Pare it down. “Simplify, simplify, simplify,” Thoreau wrote, and he built his cabin stripped of all but the essentials in order “to live deliberately, to front only the essential facts of life.” This message runs throughout a strain of American literature. It is also practical advice for philosophical reflection—reflection on the meaning of life, our place in the world, and what comes after. Virginia Woolf was right that a writer needs a room of one’s own, but all of us need an empty room for certain experiences and thoughts. Those who would ponder the eternal will not likely do it in a space full of ephemera. Those who would make time for reflection will not find it in a full Outlook calendar.

Americans have more possessions than maybe anyone, ever. There appears to be no ceiling on the market for storage spaces. We have a minimalism movement precisely because we can see the need for it. But it is not just physical. We see ads on Instagram and television and we hear them on the radio. We drive past billboards on the way to work. We stop at a dozen traffic lights. We have nearly nothing uninterrupted. Our devices give us access to endless information and amusement. Our environment is cluttered in nearly every way.

There are things that a full room can do for us. It can reassure us. It can offer comfort. It can offer luxury and pleasant distractions. A full room can be cozy and a crowded refrigerator reassuring. A room can be full of company. We can be and feel less alone. A full room can teach us to share.

But though an empty room can have negative associations, there are times that we need its empty space, need to have nothing between us and the big questions. Sitting at slot machines has a numbing effect and we live much of our lives that way. Rushing from one thing to the next hinders reflection. Even good times can challenge us. Barbie struggles to think well about death while on the dance floor with her friends.

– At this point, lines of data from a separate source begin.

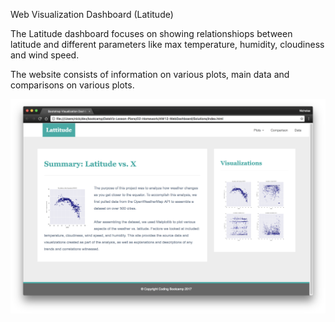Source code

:Web Visualization Dashboard (Latitude)

The Latitude dashboard focuses on showing relationshiops between latitude and different parameters like max temperature, humidity, cloudiness and wind speed.

The website consists of information on various plots, main data and comparisons on various plots.

<img alt="Landing page large screen" src="images/landing-lg.png" width=600>

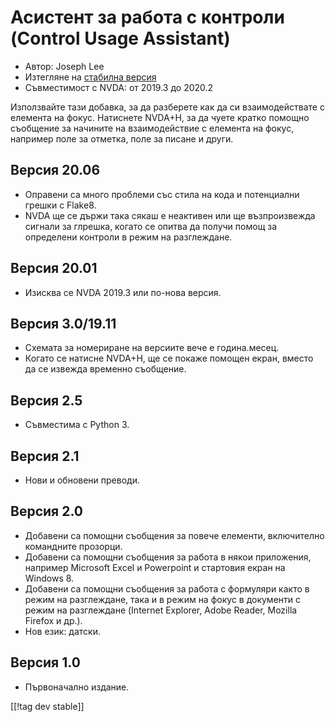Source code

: # Асистент за работа с контроли (Control Usage Assistant) #

* Автор: Joseph Lee
* Изтегляне на [стабилна версия][1]
* Съвместимост с NVDA: от 2019.3 до 2020.2

Използвайте тази добавка, за да разберете как да си взаимодействате с
елемента на фокус. Натиснете NVDA+H, за да чуете кратко помощно съобщение за
начините на взаимодействие с елемента на фокус, например поле за отметка,
поле за писане и други.

## Версия 20.06

* Оправени са много проблеми със стила на кода и потенциални грешки с
  Flake8.
* NVDA ще се държи така сякаш е неактивен или ще възпроизвежда сигнали за
  глрешка, когато се опитва да получи помощ за определени контроли в режим
  на разглеждане.

## Версия 20.01

* Изисква се NVDA 2019.3 или по-нова версия.

## Версия 3.0/19.11

* Схемата за номериране на версиите вече е година.месец.
* Когато се натисне NVDA+H, ще се покаже помощен екран, вместо да се извежда
  временно съобщение.

## Версия 2.5

* Съвместима с Python 3.

## Версия 2.1

* Нови и обновени преводи.

## Версия 2.0

* Добавени са помощни съобщения за повече елементи, включително командните
  прозорци.
* Добавени са помощни съобщения за работа в някои приложения, например
  Microsoft Excel и Powerpoint и стартовия екран на Windows 8.
* Добавени са помощни съобщения за работа с формуляри както в режим на
  разглеждане, така и в режим на фокус в документи с режим на разглеждане
  (Internet Explorer, Adobe Reader, Mozilla Firefox и др.).
* Нов език: датски.

## Версия 1.0

* Първоначално издание.

[[!tag dev stable]]

[1]: https://addons.nvda-project.org/files/get.php?file=cua

[2]: https://addons.nvda-project.org/files/get.php?file=cua-dev
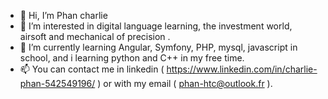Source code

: - 👋 Hi, I’m Phan charlie
- 👀 I’m interested in digital language learning, the investment world, airsoft and mechanical of precision .
- 🌱 I’m currently learning Angular, Symfony, PHP, mysql, javascript in school, and i learning python and C++ in my free time.
- 📫 You can contact me in linkedin ( https://www.linkedin.com/in/charlie-phan-542549196/ ) or with my email ( phan-htc@outlook.fr ).
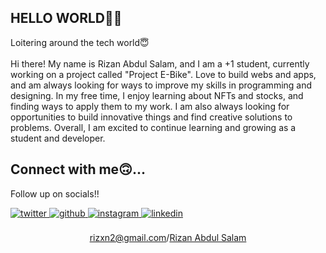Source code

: ## HELLO WORLD👋🏽
  

 <div align="left">Loitering around the tech world😇</div>  
  <br>
Hi there! My name is Rizan Abdul Salam, and I am a +1 student, currently working on a project called "Project E-Bike". Love to build webs and apps, and am always looking for ways to improve my skills in programming and designing. In my free time, I enjoy learning about NFTs and stocks, and finding ways to apply them to my work. I am also always looking for opportunities to build innovative things and find creative solutions to problems. Overall, I am excited to continue learning and growing as a student and developer.


## Connect with me🙃...
 
Follow up on socials!!    

<a href="https://twitter.com/rizanabdulsalam" target="_blank">
<img src=https://img.shields.io/badge/twitter-%2300acee.svg?&style=for-the-badge&logo=twitter&logoColor=white alt=twitter style="margin-bottom: 5px;" />
</a>
<a href="https://github.com/RizanAbdulSalam" target="_blank">
<img src=https://img.shields.io/badge/github-%2324292e.svg?&style=for-the-badge&logo=github&logoColor=white alt=github style="margin-bottom: 5px;" />
</a>
<a href="https://instagram.com/rizanabdulsalam" target="_blank">
<img src=https://img.shields.io/badge/instagram-%23000000.svg?&style=for-the-badge&logo=instagram&logoColor=white alt=instagram style="margin-bottom: 5px;" />
</a>  
<a href="https://linkedin.com/in/rizan-abdul-salam-8b5252240/" target="_blank">
<img src=https://img.shields.io/badge/linkedin-%231E77B5.svg?&style=for-the-badge&logo=linkedin&logoColor=white alt=linkedin style="margin-bottom: 5px;" />
  

<br/>  


<br>
<div align="center">
<a href="mailto:rizxn2@gmail.com">rizxn2@gmail.com</a>/<a href="https://rizanabdulsalam.github.io/MyWebsite/index.html">Rizan Abdul Salam</a>
</div>
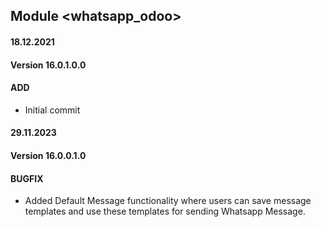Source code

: ## Module <whatsapp_odoo>

#### 18.12.2021
#### Version 16.0.1.0.0
#### ADD
- Initial commit


#### 29.11.2023
#### Version 16.0.0.1.0
#### BUGFIX
- Added Default Message functionality where users can save message templates and use these templates for sending Whatsapp Message.
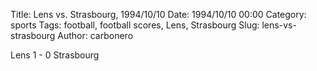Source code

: Title: Lens vs. Strasbourg, 1994/10/10
Date: 1994/10/10 00:00
Category: sports
Tags: football, football scores, Lens, Strasbourg
Slug: lens-vs-strasbourg
Author: carbonero


Lens 1 - 0 Strasbourg
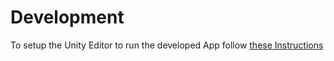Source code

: ﻿# Development

To setup the Unity Editor to run the developed App follow [these Instructions](https://www.youtube.com/watch?v=F4gDjCLYX88)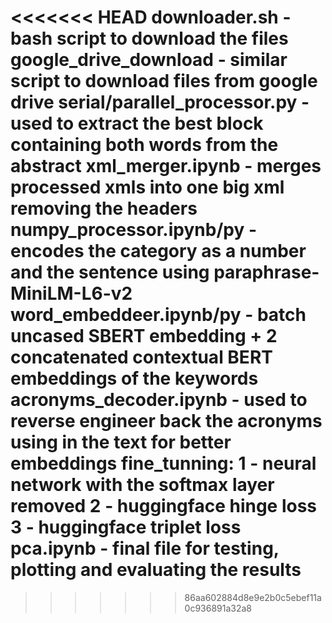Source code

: <<<<<<< HEAD
downloader.sh - bash script to download the files
google_drive_download - similar script to download files from google drive
serial/parallel_processor.py - used to extract the best block containing both words from the abstract
xml_merger.ipynb - merges processed xmls into one big xml removing the headers
numpy_processor.ipynb/py - encodes the category as a number and the sentence using paraphrase-MiniLM-L6-v2
word_embeddeer.ipynb/py - batch uncased SBERT embedding + 2 concatenated contextual BERT embeddings of the keywords
acronyms_decoder.ipynb - used to reverse engineer back the acronyms using in the text for better embeddings
fine_tunning:
1 - neural network with the softmax layer removed
2 - huggingface hinge loss
3 - huggingface triplet loss
pca.ipynb - final file for testing, plotting and evaluating the results
=======

>>>>>>> 86aa602884d8e9e2b0c5ebef11a0c936891a32a8
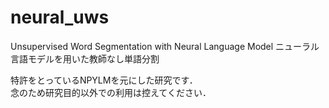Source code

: # neural_uws
Unsupervised Word Segmentation with Neural Language Model
ニューラル言語モデルを用いた教師なし単語分割

特許をとっているNPYLMを元にした研究です．  
念のため研究目的以外での利用は控えてください．
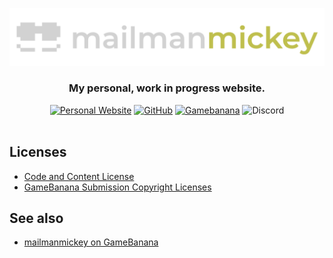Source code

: ![Logo](global_assets/img/logo.png)

<div align="center">


### My personal, work in progress website.

[![Personal Website](https://img.shields.io/badge/mailmanmicky.github.io-bf4d4d?style=for-the-badge)](https://mailmanmicky.github.io/)
[![GitHub](https://img.shields.io/badge/-GitHub-161B22?style=for-the-badge)](https://github.com/mailmanmicky)
[![Gamebanana](https://img.shields.io/badge/-GameBanana-FFE033?style=for-the-badge)](https://gamebanana.com/members/1734849)
![Discord](https://img.shields.io/badge/mailmanmickey%234800-%235865F2?style=for-the-badge) 
<br><br>

</div>

## Licenses
- [Code and Content License](https://github.com/mailmanmicky/mailmanmicky.github.io/blob/main/License.md)
- [GameBanana Submission Copyright Licenses ](https://mailmanmicky.github.io/copyright/gscl.html)

## See also
- [mailmanmickey on GameBanana](https://gamebanana.com/members/1734849)
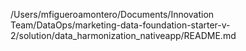 /Users/mfigueroamontero/Documents/Innovation Team/DataOps/marketing-data-foundation-starter-v-2/solution/data_harmonization_nativeapp/README.md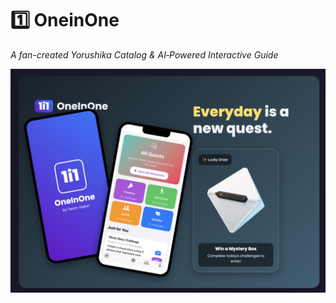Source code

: # 1️⃣ OneinOne
_A fan-created Yorushika Catalog & AI‑Powered Interactive Guide_

![Demo Screenshot](./Poster.png)
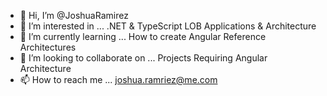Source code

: - 👋 Hi, I’m @JoshuaRamirez
- 👀 I’m interested in ... .NET & TypeScript LOB Applications & Architecture
- 🌱 I’m currently learning ... How to create Angular Reference Architectures
- 💞️ I’m looking to collaborate on ... Projects Requiring Angular Architecture
- 📫 How to reach me ... joshua.ramriez@me.com

<!---
JoshuaRamirez/JoshuaRamirez is a ✨ special ✨ repository because its `README.md` (this file) appears on your GitHub profile.
You can click the Preview link to take a look at your changes.
--->
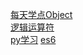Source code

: <a href="https://github.com/qw789/blogs/issues/1">每天学点Object</a><br/>
<a href="https://github.com/qw789/blogs/issues/2">逻辑运算符</a><br/>
<a href="https://github.com/qw789/blogs/issues/3">py学习</a>
<a href="https://github.com/qw789/blogs/issues/4">es6</a>
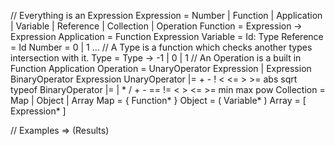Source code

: //  Everything is an Expression
Expression = Number | Function | Application | Variable | Reference | Collection | Operation
Function = Expression -> Expression
Application = Function Expression
Variable = Id: Type
Reference = Id
Number = 0 | 1 ...
//  A Type is a function which checks another types intersection with it.
Type = Type -> -1 | 0 | 1
//  An Operation is a built in Function Application
Operation = UnaryOperator Expression | Expression BinaryOperator Expression
UnaryOperator |= + - ! < <= > >= abs sqrt typeof
BinaryOperator |= | * / + - == != < > <= >= min max pow
Collection = Map | Object | Array
Map = { Function* }
Object = ( Variable* )
Array = [ Expression* ]

//  Examples => (Results)
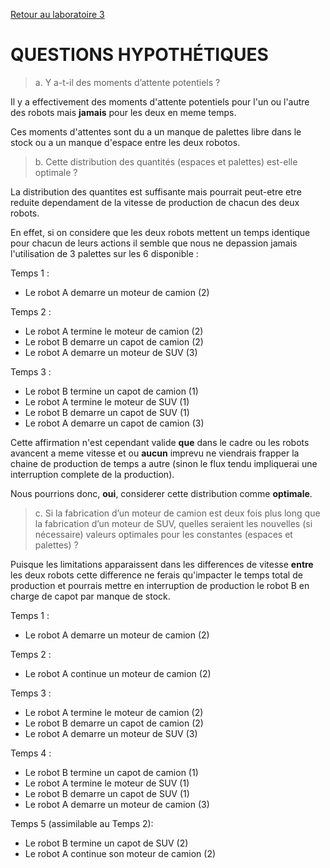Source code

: [Retour au laboratoire 3](../TP3/)

# QUESTIONS HYPOTHÉTIQUES

> a. Y a-t-il des moments d’attente potentiels ? 

Il y a effectivement des moments d'attente 
potentiels pour l'un ou l'autre des robots 
mais **jamais** pour les deux en meme temps.

Ces moments d'attentes sont du a un manque 
de palettes libre dans le stock ou a un manque 
d'espace entre les deux robotos.

> b. Cette distribution des quantités 
(espaces et palettes) est-elle optimale ?

La distribution des quantites est suffisante 
mais pourrait peut-etre etre reduite dependament 
de la vitesse de production de chacun des deux 
robots.

En effet, si on considere que les deux robots 
mettent un temps identique pour chacun de leurs 
actions il semble que nous ne depassion jamais 
l'utilisation de 3 palettes sur les 6 disponible : 

Temps 1 :
 - Le robot A demarre un moteur de camion (2)

Temps 2 :
 - Le robot A termine le moteur de camion (2)
 - Le robot B demarre un capot de camion (2)
 - Le robot A demarre un moteur de SUV (3)
 
Temps 3 :
 - Le robot B termine un capot de camion (1)
 - Le robot A termine le moteur de SUV (1)
 - Le robot B demarre un capot de SUV (1)
 - Le robot A demarre un capot de camion (3)

Cette affirmation n'est cependant valide 
**que** dans le cadre ou les robots 
avancent a meme vitesse et ou 
**aucun** imprevu ne viendrais frapper la 
chaine de production de temps a autre 
(sinon le flux tendu impliquerai une 
interruption complete de la production).

Nous pourrions donc, **oui**, considerer cette 
distribution comme **optimale**.

> c. Si la fabrication d’un moteur de camion 
est deux fois plus long que la fabrication d’un 
moteur de SUV, quelles seraient les nouvelles 
(si nécessaire) valeurs optimales pour les 
constantes (espaces et palettes) ?

Puisque les limitations apparaissent dans les 
differences de vitesse **entre** les deux 
robots cette difference ne ferais qu'impacter 
le temps total de production et pourrais 
mettre en interruption de production le 
robot B en charge de capot par manque de stock.

Temps 1 :
 - Le robot A demarre un moteur de camion (2)

Temps 2 :
 - Le robot A continue un moteur de camion (2)
 
Temps 3 :
 - Le robot A termine le moteur de camion (2)
 - Le robot B demarre un capot de camion (2)
 - Le robot A demarre un moteur de SUV (3)
 
Temps 4 :
 - Le robot B termine un capot de camion (1)
 - Le robot A termine le moteur de SUV (1)
 - Le robot B demarre un capot de SUV (1)
 - Le robot A demarre un moteur de camion (3)

Temps 5 (assimilable au Temps 2):
 - Le robot B termine un capot de SUV (2)
 - Le robot A continue son moteur de camion (2)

In “The Snows of Kilimanjaro,” Hemingway’s main character is a writer and big game hunter slowly dying of infection. He is angry at his wife, a wealthy woman who has treated him well, but realizes he is wrong to be. “Nonsense. He had destroyed his talent himself. Why should he blame this woman because she kept him well? He had destroyed his talent by not using it, by betrayals of himself and what he believed in, by drinking so much that he blunted the edge of his perceptions, by laziness, by sloth, and by snobbery, by pride and by prejudice, by hook and by crook.” He had come out on safari “because there was no luxury and he thought he could get back into training that way. That in some way he could work the fat off his soul the way a fighter went into the mountains to work and train in order to burn it out of his body.” He realizes now it is too late and he will die without writing about many things important to him.

Most of us need to “work the fat off the soul.” What is required is a clean, well-lighted space without clutter or excessive adornment. A space of empty simplicity. We can think of the monk or nun in his or her cell. A space which is healthily empty, which is uncrowded. That might be an actual physical space, but it might also be a space each week or even each day when we create the spare conditions needed for contemplation. The need for such space is clear, if only we allow an unhurried waiter to teach us how to look.